While Wulf drove them back to the city, Rae Stone clutched her purse to her chest and watched the desert slide behind the car, away from Pirtleville, away from her estranged family, away from everything she had grown up believing.
Ahead of them, the black road pointed through the parched ground and scrub brush toward the city, which was shrouded in brown, dusty haze. The sky straight above them was as brilliantly blue as Wulf’s eyes, but dirty smog smudged the horizon all the way around.
Wulf’s Porsche droned as it zoomed down the road, vibrating the seat under Rae’s butt. She watched him, making sure he didn’t weave or fall asleep at the wheel because he hadn’t slept again last night, but he seemed fine. Every time she had roused herself, unaccustomed to sleeping entangled in a man’s arms, he had been staring at the slice of red light from a neon sign across the street from their hotel.
Rae held onto her unanswered questions with both her arms wrapped around her purse and herself. Grit lined her eyes from trying not to cry and the dusty desert air.
In the child-sized back seat, one of Wulf’s security guys, Friedhelm, rearranged his cramped legs, bent up with his feet tucked behind Rae’s seat, and spoke German into his cell phone to the rest of the security men in the SUVs that flanked the sports car as they raced back to the city. After the brouhaha in the desert last night, the security men seemed extra twitchy and had insisted on someone in the car with Wulf and Rae, just in case the rest of them were diverted somehow.
That’s how they put it: diverted.
When Wulf walked away for a moment for a phone call, Rae rounded on them asked them what they meant by diverted. Friedhelm and Dieter glanced at each other, reticent to tell her if she didn’t already know.
Finally, Dieter muttered, “Grenade launchers. Surface-to-surface missiles. Like that.”
Rae watched the glaring desert for the silver sparkle of weaponry.
Soon, if it rained, the desert would bloom, and the saguaros would wear crowns of white flowers and hold bouquets to the blue sky. Prickly pear cacti grew rings of flowers around their pads that ranged from light lemon through peaches and salmon to magenta. In the spring, the desert showed you its beauty, but the cacti still grew wicked thorns, and the shiny, baby rattlesnakes bit with the deadliest venom.

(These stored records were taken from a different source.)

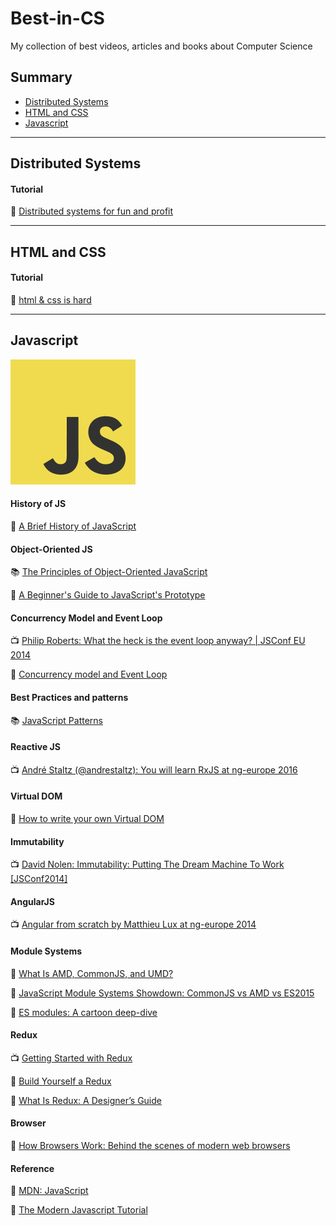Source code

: # Best-in-CS

My collection of best videos, articles and books about Computer Science

## Summary

- [Distributed Systems](#distributed-systems)
- [HTML and CSS](#html-and-css)
- [Javascript](#javascript)

---

## Distributed Systems

#### Tutorial

📄 [Distributed systems for fun and profit](http://book.mixu.net/distsys/)

---

## HTML and CSS

#### Tutorial

📄 [html & css is hard](https://internetingishard.com/html-and-css/)

---

## Javascript

![JS](./js.png)

#### History of JS

📄 [A Brief History of JavaScript](https://auth0.com/blog/a-brief-history-of-javascript/)


#### Object-Oriented JS

📚 [The Principles of Object-Oriented JavaScript](https://www.goodreads.com/book/show/20799234-the-principles-of-object-oriented-javascript)

📄 [A Beginner's Guide to JavaScript's Prototype](https://tylermcginnis.com/beginners-guide-to-javascript-prototype/)

#### Concurrency Model and Event Loop

📺 [Philip Roberts: What the heck is the event loop anyway? | JSConf EU 2014](https://www.youtube.com/watch?v=8aGhZQkoFbQ)

📄 [Concurrency model and Event Loop](https://developer.mozilla.org/en-US/docs/Web/JavaScript/EventLoop)

#### Best Practices and patterns

📚 [JavaScript Patterns](https://www.goodreads.com/book/show/9422683-javascript-patterns)

#### Reactive JS

📺 [André Staltz (@andrestaltz): You will learn RxJS at ng-europe 2016](https://www.youtube.com/watch?v=uQ1zhJHclvs)

#### Virtual DOM

📄 [How to write your own Virtual DOM](https://medium.com/@deathmood/how-to-write-your-own-virtual-dom-ee74acc13060)

#### Immutability

📺 [David Nolen: Immutability: Putting The Dream Machine To Work [JSConf2014]](https://www.youtube.com/watch?v=SiFwRtCnxv4)

#### AngularJS

📺 [Angular from scratch by Matthieu Lux at ng-europe 2014](https://www.youtube.com/watch?v=Mk2WwSxK218)

#### Module Systems

📄 [What Is AMD, CommonJS, and UMD?](https://www.davidbcalhoun.com/2014/what-is-amd-commonjs-and-umd/)

📄 [JavaScript Module Systems Showdown: CommonJS vs AMD vs ES2015](https://auth0.com/blog/javascript-module-systems-showdown/)

📄 [ES modules: A cartoon deep-dive](https://hacks.mozilla.org/2018/03/es-modules-a-cartoon-deep-dive/) 

#### Redux

📺 [Getting Started with Redux](https://egghead.io/courses/getting-started-with-redux)

📄 [Build Yourself a Redux](https://zapier.com/engineering/how-to-build-redux/)

📄 [What Is Redux: A Designer’s Guide](https://www.smashingmagazine.com/2018/07/redux-designers-guide/)

#### Browser

📄 [How Browsers Work: Behind the scenes of modern web browsers](https://www.html5rocks.com/en/tutorials/internals/howbrowserswork/)

#### Reference
📄 [MDN: JavaScript](https://developer.mozilla.org/en-US/docs/Web/JavaScript)

📄 [The Modern Javascript Tutorial](https://javascript.info/)
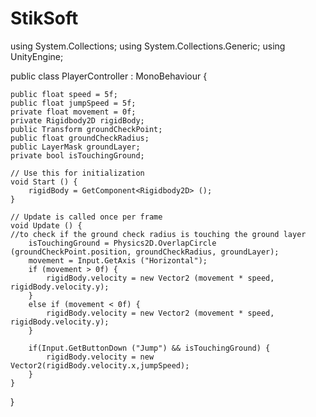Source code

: # StikSoft

using System.Collections;
using System.Collections.Generic;
using UnityEngine;

public class PlayerController : MonoBehaviour {

	public float speed = 5f;
	public float jumpSpeed = 5f;
	private float movement = 0f;
	private Rigidbody2D rigidBody;
	public Transform groundCheckPoint;
	public float groundCheckRadius;
	public LayerMask groundLayer;
	private bool isTouchingGround;

	// Use this for initialization
	void Start () {
		rigidBody = GetComponent<Rigidbody2D> ();
	}
	
	// Update is called once per frame
	void Update () {
    //to check if the ground check radius is touching the ground layer 
		isTouchingGround = Physics2D.OverlapCircle (groundCheckPoint.position, groundCheckRadius, groundLayer);
		movement = Input.GetAxis ("Horizontal");
		if (movement > 0f) {
			rigidBody.velocity = new Vector2 (movement * speed, rigidBody.velocity.y);
		}
		else if (movement < 0f) {
			rigidBody.velocity = new Vector2 (movement * speed, rigidBody.velocity.y);
		}

		if(Input.GetButtonDown ("Jump") && isTouchingGround) {
			rigidBody.velocity = new Vector2(rigidBody.velocity.x,jumpSpeed);
		}
	}
}

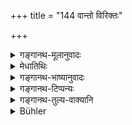 +++
title = "144 वान्तो विरिक्तः"

+++

<details><summary>गङ्गानथ-मूलानुवादः</summary>

Having vomitted or purged, one should bath and then eat clarified butter. After having eaten his food, he should only sip water. For one who has copulated bathing has been ordained.—(142).
</details>

<details><summary>मेधातिथिः</summary>

वमनविरेचने प्रसिद्धे । अशितम् अन्नं येन मुखेनोद्गीर्णं स **वान्तः** पुरुषः । यस्योच्चारवेगा अष्टसंख्याया ऊर्ध्वं जाताः, हरीतक्यादिभक्षणेन व्याधिना वा, स **विरिक्तः** । तौ स्नानं प्रथमं कुर्याताम् । ततो ऽन्ते **घृतप्राशनं** कृत्वैतद् अन्यद् अन्नम् अद्यताम् । न चानेन घृतप्राशनेन भोजनान्तरनिवृत्तिः । प्रायश्चित्तेषु द्रव्यशुद्धिर् इयं भस्मोदकमार्जनवद् **घृतप्राशनम्** । **आचमेद् एव भुक्त्वान्नम्** । अन्नं भुक्त्वा तद् अहर् एव यदि वमनविरेचने स्यातां तदाचमनम् एव केवलम्, न स्नानघृतप्राशने । 

- <u>अपरैस् तु</u> स्वतन्त्रं व्याख्यायते । भुक्त्वाचामेद् एव । भोजनानन्तरम् आचमनं विहितं तस्यैवायम् अपवादः । 

- **मैथुनिनः** । स्त्रियां कृतशुक्रोत्सर्गः स्नानेन शुध्यति ॥ ५.१४२ ॥
</details>

<details><summary>गङ्गानथ-भाष्यानुवादः</summary>

‘Vomitting’ and ‘purging’ are well known. The man who throws out the food that he has eaten is said to have ‘*vomitted*’. The man the number of whose motions has gone beyond the number *eight*,— either through disease, or through his having taken *Harītakī* or some such purgative—is said to have ‘*purged*.’

These two persons should first of all bathe.

Then, they should eat clarified butter and then any other kind of food; and the injunction of eating clarified batter is meant to be a prohibition of other kinds of food. Just as in the case of expiatory rites, ashes and water are regarded as means of purification, so in the case in question, is the eating of clarified butter.

‘*After having taken food he should only sip water*’— After he has taken his food, if he happen to vomit or purge on the same day, then he should do the sipping of water only, and not. bathing and eating of clarified butter.

Others have taken this independently by itself, to mean that ‘after having taken his food he should sip water this being a reiteration of the water-sipping that has already been prescribed as to be done after meals.

‘*One who has copulated*,’—*i.e*., one who has had sexual intercourse with a woman,—becomes pure by bathing. (142).
</details>

<details><summary>गङ्गानथ-टिप्पन्यः</summary>

(Verse 144 of others.)

This verse is quoted in *Aparārka* (p. 922); and again on (p. 926),
where it explains the meaning to be that ‘if one vomits after having
eaten food, he must wash’;—in *Mitākṣarā* (on 3.30), which adds, like
*Aparārka*, that the last clause refers to sexual intercourse during the
wife’s ‘courses’;—in *Vīramitrodaya* (Āhnika, p. 106), which notes that
‘*viriktaḥ*’ means ‘one who has abnormal purgings,’—and that the meaning
is that ‘if one vomits after he has taken his food, he should only
*wash*, and *not bathe*’;—and again on p. 199 where the construction of
the second half is explained as ‘*bhuktvā annam vāntaḥ*,’ whence the
meaning is that on vomitting immediately after food, there should be
*washing only*,—the particle ‘*eva*’ serving to preclude the *bathing*
which is prescribed in the first half of the verse for one who has
‘vomitted’;—the ‘sexual intercourse,’ refers to that during the
courses;—in *Śuddhikaumudī* (p. 331), which explains ‘*viriktaḥ*’ as
‘one who has had many motions,’ and adds that if one vomits immediately
after taking his food, he is simply to rinse his mouth, and for the man
who has had sexual intercourse during the wife’s ‘period,’ he is
cleansed by bathing;—in *Nityācārapradīpa* (p. 334), which says that
‘*vāntaḥ*’ is understood after ‘*bhuktvā annam*,’ and adds the same
notes;—and in *Hemādri* (Śrāddha, p. 796).
</details>

<details><summary>गङ्गानथ-तुल्य-वाक्यानि</summary>

*Āpastamba* (2.1.21-23).—‘During intercourse only they shall he
together; afterwards separate; then they shall both bathe.’

*Viṣṇu* (22.67).—‘Bathing is also ordained after sexual intercourse,
after bad dreams, also when blood has issued from the throat and after
having vomited or been purged,’

*Parāśara* (Aparārka, p. 922).—‘After bad dreams and sexual intercourse,
or vomiting, or purging, or shaving,... one should bathe.’

*Bṛhaspati* (Do.).—‘After sexual intercourse, there should be immediate
bathing.’

*Yama* (Do.).—‘When there is indigestion, or purging or vomiting, or
sleeping at sunset, after bad dreams, or touching a wicked man, one
shall only bathe.’
</details>

<details><summary>Bühler</summary>

144	He who has vomited or purged shall bathe, and afterwards eat clarified butter; but if (the attack comes on) after he has eaten, let him only sip water; bathing is prescribed for him who has had intercourse with a woman.
</details>
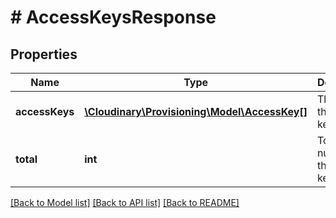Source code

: # # AccessKeysResponse

## Properties

Name | Type | Description | Notes
------------ | ------------- | ------------- | -------------
**accessKeys** | [**\Cloudinary\Provisioning\Model\AccessKey[]**](AccessKey.md) | The list of the access keys. | [optional]
**total** | **int** | Total number of the access keys. | [optional]

[[Back to Model list]](../../README.md#models) [[Back to API list]](../../README.md#endpoints) [[Back to README]](../../README.md)
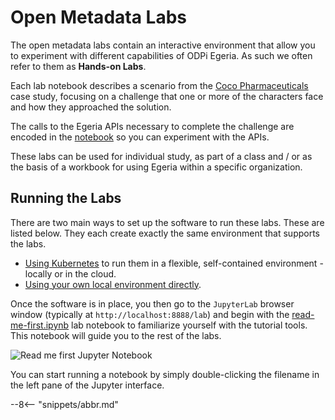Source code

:<!-- SPDX-License-Identifier: CC-BY-4.0 -->
<!-- Copyright Contributors to the ODPi Egeria project. -->

# Open Metadata Labs

The open metadata labs contain an interactive environment that allow you to
experiment with different capabilities of ODPi Egeria.  As such we often refer to them as
**Hands-on Labs**.

Each lab notebook describes a scenario from the
[Coco Pharmaceuticals](https://github.com/odpi/data-governance/tree/master/docs/coco-pharmaceuticals)
case study, focusing on a challenge that one or more of the characters face and
how they approached the solution.

The calls to the Egeria APIs necessary to complete the challenge are encoded in
the [notebook](/egeria-docs/education/tutorials/jupyter-tutprial/overview) so you can experiment with the APIs.

These labs can be used for individual study, as part of a class and / or
as the basis of a workbook for using Egeria within a specific organization.

## Running the Labs

There are two main ways to set up the software to run these labs.  These are listed below.
They each create exactly the same environment that supports the labs. 

* [Using Kubernetes](/egeria-docs/guides/operations/kubernetes/) to run them in a flexible, self-contained environment - locally or in the cloud.
* [Using your own local environment directly](/egeria-docs/education/tutorials/lab-infrastructure-guide/running-natively/).

Once the software is in place, you then go to the `JupyterLab` browser window 
(typically at `http://localhost:8888/lab`) and begin with the
[read-me-first.ipynb](https://github.com/odpi/egeria/blob/master/open-metadata-resources/open-metadata-labs/read-me-first.ipynb) lab notebook to familiarize yourself with the tutorial tools. 
This notebook will guide you to the rest of the labs.


![Read me first Jupyter Notebook](/egeria-docs/education/tutorials/jupyter-tutorial/jupyter-notebook-browser-window.png)


You can start running a notebook by simply double-clicking the filename in the left pane of the Jupyter interface.

--8<-- "snippets/abbr.md"
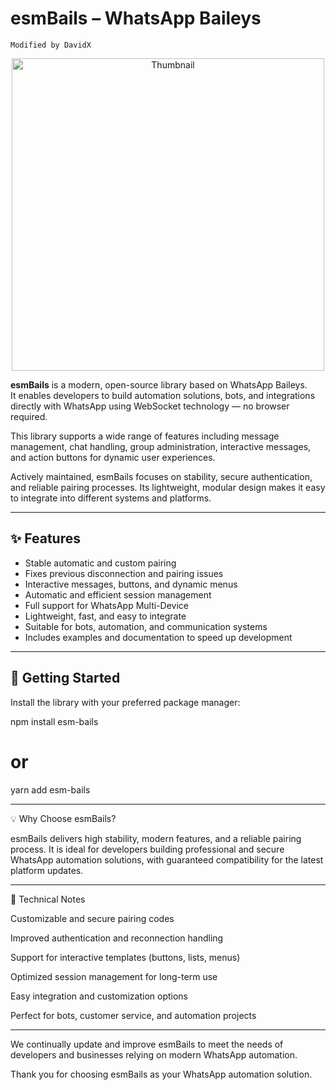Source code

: # esmBails – WhatsApp Baileys  
`Modified by DavidX`

<p align="center">
  <img src="https://cnd.davex.site/1756390329706-upload_1756390326785.jpg" alt="Thumbnail" width="500"/>
</p>

**esmBails** is a modern, open-source library based on WhatsApp Baileys.  
It enables developers to build automation solutions, bots, and integrations directly with WhatsApp using WebSocket technology — no browser required.  

This library supports a wide range of features including message management, chat handling, group administration, interactive messages, and action buttons for dynamic user experiences.  

Actively maintained, esmBails focuses on stability, secure authentication, and reliable pairing processes. Its lightweight, modular design makes it easy to integrate into different systems and platforms.

---

## ✨ Features

- Stable automatic and custom pairing  
- Fixes previous disconnection and pairing issues  
- Interactive messages, buttons, and dynamic menus  
- Automatic and efficient session management  
- Full support for WhatsApp Multi-Device  
- Lightweight, fast, and easy to integrate  
- Suitable for bots, automation, and communication systems  
- Includes examples and documentation to speed up development  

---

## 🚀 Getting Started

Install the library with your preferred package manager:  


npm install esm-bails
# or
yarn add esm-bails

 ---

💡 Why Choose esmBails?

esmBails delivers high stability, modern features, and a reliable pairing process.
It is ideal for developers building professional and secure WhatsApp automation solutions, with guaranteed compatibility for the latest platform updates.


---

🔧 Technical Notes

Customizable and secure pairing codes

Improved authentication and reconnection handling

Support for interactive templates (buttons, lists, menus)

Optimized session management for long-term use

Easy integration and customization options

Perfect for bots, customer service, and automation projects



---

We continually update and improve esmBails to meet the needs of developers and businesses relying on modern WhatsApp automation.

Thank you for choosing esmBails as your WhatsApp automation solution.
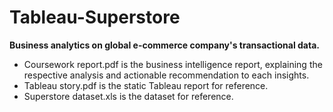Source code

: # Tableau-Superstore 
**Business analytics on global e-commerce company's transactional data.**
- Coursework report.pdf is the business intelligence report, explaining the respective analysis and actionable recommendation to each insights.
- Tableau story.pdf is the static Tableau report for reference.
- Superstore dataset.xls is the dataset for reference.
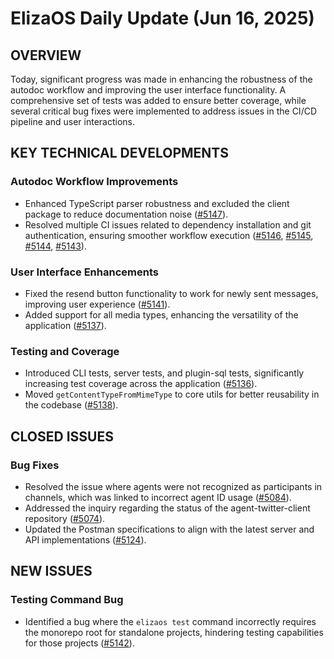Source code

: # ElizaOS Daily Update (Jun 16, 2025)

## OVERVIEW 
Today, significant progress was made in enhancing the robustness of the autodoc workflow and improving the user interface functionality. A comprehensive set of tests was added to ensure better coverage, while several critical bug fixes were implemented to address issues in the CI/CD pipeline and user interactions.

## KEY TECHNICAL DEVELOPMENTS

### Autodoc Workflow Improvements
- Enhanced TypeScript parser robustness and excluded the client package to reduce documentation noise ([#5147](https://github.com/elizaos/eliza/pull/5147)).
- Resolved multiple CI issues related to dependency installation and git authentication, ensuring smoother workflow execution ([#5146](https://github.com/elizaos/eliza/pull/5146), [#5145](https://github.com/elizaos/eliza/pull/5145), [#5144](https://github.com/elizaos/eliza/pull/5144), [#5143](https://github.com/elizaos/eliza/pull/5143)).

### User Interface Enhancements
- Fixed the resend button functionality to work for newly sent messages, improving user experience ([#5141](https://github.com/elizaos/eliza/pull/5141)).
- Added support for all media types, enhancing the versatility of the application ([#5137](https://github.com/elizaos/eliza/pull/5137)).

### Testing and Coverage
- Introduced CLI tests, server tests, and plugin-sql tests, significantly increasing test coverage across the application ([#5136](https://github.com/elizaos/eliza/pull/5136)).
- Moved `getContentTypeFromMimeType` to core utils for better reusability in the codebase ([#5138](https://github.com/elizaos/eliza/pull/5138)).

## CLOSED ISSUES

### Bug Fixes
- Resolved the issue where agents were not recognized as participants in channels, which was linked to incorrect agent ID usage ([#5084](https://github.com/elizaos/eliza/issues/5084)).
- Addressed the inquiry regarding the status of the agent-twitter-client repository ([#5074](https://github.com/elizaos/eliza/issues/5074)).
- Updated the Postman specifications to align with the latest server and API implementations ([#5124](https://github.com/elizaos/eliza/issues/5124)).

## NEW ISSUES

### Testing Command Bug
- Identified a bug where the `elizaos test` command incorrectly requires the monorepo root for standalone projects, hindering testing capabilities for those projects ([#5142](https://github.com/elizaos/eliza/issues/5142)).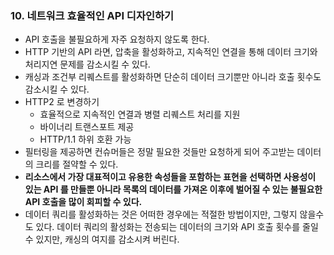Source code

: ### 10. 네트워크 효율적인 API 디자인하기
- API 호출을 불필요하게 자주 요청하지 않도록 한다.
- HTTP 기반의 API 라면, 압축을 활성화하고, 지속적인 연결을 통해 데이터 크기와 처리지연 문제를 감소시킬 수 있다.
- 캐싱과 조건부 리퀘스트를 활성화하면 단순히 데이터 크기뿐만 아니라 호출 횟수도 감소시킬 수 있다. 
- HTTP2 로 변경하기
    - 효율적으로 지속적인 연결과 병렬 리퀘스트 처리를 지원
    - 바이너리 트랜스포트 제공 
    - HTTP/1.1 하위 호환 가능
- 필터링을 제공하면 컨슈머들은 정말 필요한 것들만 요청하게 되어 주고받는 데이터의 크리를 절약할 수 있다.
- **리소스에서 가장 대표적이고 유용한 속성들을 포함하는 표현을 선택하면 사용성이 있는 API 를 만들뿐 아니라 목록의 데이터를 가져온 이후에 벌어질 수 있는 불필요한 API 호출을 많이 회피할 수 있다.**
- 데이터 쿼리를 활성화하는 것은 어떠한 경우에는 적절한 방법이지만, 그렇지 않을수도 있다. 데이터 쿼리의 활성화는 전송되는 데이터의 크기와 API 호출 횟수를 줄일 수 있지만, 캐싱의 여지를 감소시켜 버린다.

Last night, Wulf had convinced her to wait for answers, to see rather than be told.
She had been frantic to know, to be reassured that he wasn’t involved in the heinous trade of drugs and weapons and women and children across the Border that destroyed everyone it touched, cartel lords and customers and chattel alike, but he had insisted that he was not involved in that.
All his investments were legal, he had said.
He would show her, he had promised.
They were safe, he said.
Yet every time she had awakened in the dark hotel, his arms and legs had been wrapped around her, protecting her, and he had been staring at that slant of red light intruding through the blinds.
A rattle at hotel room’s door had awakened her twice, as the security men had shifted their weight while standing guard outside. The clatter sounded like someone trying to break in to shoot Wulf or take her away to slavery.
The desert sun blazed in the Porsche’s windows. The blasting air conditioner sprayed cold air on her skin, cooling the sun’s hot rays. She tried to calm herself, but she wanted to know what he was hiding and afraid to find out anything he had kept such a secret.
From the tiny back seat, Friedhelm spoke to someone on his phone and laughed a humorless snort.
“Where are we going?” Rae asked Wulf.
He sped down the blazing highway, trailing mercenaries. “The house, first, to show you my home office, where I do my real work, then we’ll go to the office.”
The office was his euphemism for The Devilhouse because he kept his lives separate. Only she and a few of his security men, Dieter surely, possibly Hans, had breached the privacy wall between them. “Why are we going to the office?”
He glanced at the rearview mirror at Friedhelm in the back seat. “Business.”
No, not business. Secrecy. Friedhelm wasn’t one of the men who moved between Wulf’s two worlds.
Were there only two worlds that Wulf moved between, or were there more?
How many more?
Rae gazed out the window over the sun-bleached desert, her only world, from which she had been expelled.